Big Data Warehouse and Data Governance Services Team at Netflix (2024)

Netflix continues to innovate on its product and have a goal to grow to 500 million members worldwide. In addition, Netflix has a strategic goal to build a globally connected and data informed studio that can manage hundreds of productions simultaneously. The scale and challenges of integrating production and studio data with the product data is unprecedented in the industry.

In this mission, the data platform team is at the core of Netflix success.

The data platform team is responsible for building a comprehensive data infrastructure and solutions to support various Netflix business functions. As we scale to serve the fast growing and increasingly complex business needs, we are adopting a product oriented approach and devising a comprehensive data strategy for the whole of Netflix. And, specifically, the big data warehouse team is responsible for two of the key missions.

Intelligent Big Data Warehouse

We are envisioning an intelligent abstraction layer that could fully automate the maintenance and optimization of our big data warehouse; and thereby improving productivity of our users and efficiency of our platform.

The big data platform is responsible for the analytical data infrastructure that enables our business stakeholders to make business decisions efficiently and with ease. Our big data warehouse is on AWS S3. It has hundreds of thousands of datasets and hundreds of petabytes of data. The platform also runs hundreds of thousands of big data workflows and jobs every day on compute engines like Presto, Spark, or Druid.

The big data platform has a few core components that we continue to innovate on. Iceberg is a table format for large analytical datasets in our data warehouse. Metacat is our metadata store that maps hundreds of thousands of logical datasets to their physical locations on AWS S3. We also have lineage information on workflow, job and dataset dependencies.

To take it to next level, using the metadata and lineage information from the core components, we could auto-discover and prioritize datasets most ‘beneficial’ to optimize based on different dimensions like data cost, # of queries using the dataset, criticality to the business, etc. We could use machine learning algorithms to run experiments to auto-analyze the benefits of optimization by doing ‘explore and exploit’ on various tuning parameters.
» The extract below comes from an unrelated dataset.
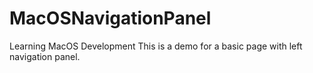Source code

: # MacOSNavigationPanel

Learning MacOS Development
This is a demo for a basic page with left navigation panel.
For example, we could tune a dataset to optimize storage (e.g., encoding or compression) or to optimize compute time (e.g., sort order, row grouping optimization, or files compaction.) Based on the analysis results, we could auto-optimize datasets prioritizing on largest gain. We could leverage excess compute resources to perform optimization during trough time. We could also have a feedback loop to measure the effectiveness of the optimized dataset and adjust the heuristics and parameters. We could rinse and repeat this lifecycle of prioritizing, analyzing, optimizing and benchmarking across all datasets in the data warehouse.

We envision to have a fully automated intelligent data warehouse as we scale. This way, our business users can focus on what they do best and not need to worry about wrangling with details or managing the life cycle of their huge datasets in the big data warehouse.

Centralized Data Governance Infrastructure

This team is also responsible for the broader data strategy at Netflix. We aim to provide visibility to the taxonomy and business context of all Netflix datasets (including video assets, unstructured logs, etc). This would allow Netflix better organize its data, take better informed actions on the data with increasing precision in security, privacy, and efficiency, improve its risk management capabilities, and increase confidence in the quality of the data.

We just started on a journey to build the foundational components for the data governance initiative. We are building a Netflix-wide data catalog to capture and infer business metadata across all datasets at Netflix. We are also building a Netflix-wide schema registry to help datasets interoperate across systems and manage the lifecycle of schemas in different data stores. We are designing a centralized and yet customizable data detection framework that could sample, detect, and report violations across all datasets which would give us holistic insights on the risk profiles and quality of our data. We are also building a centralized and pluggable policy engine that would allow our stakeholders to customize data policy rules for all datasets.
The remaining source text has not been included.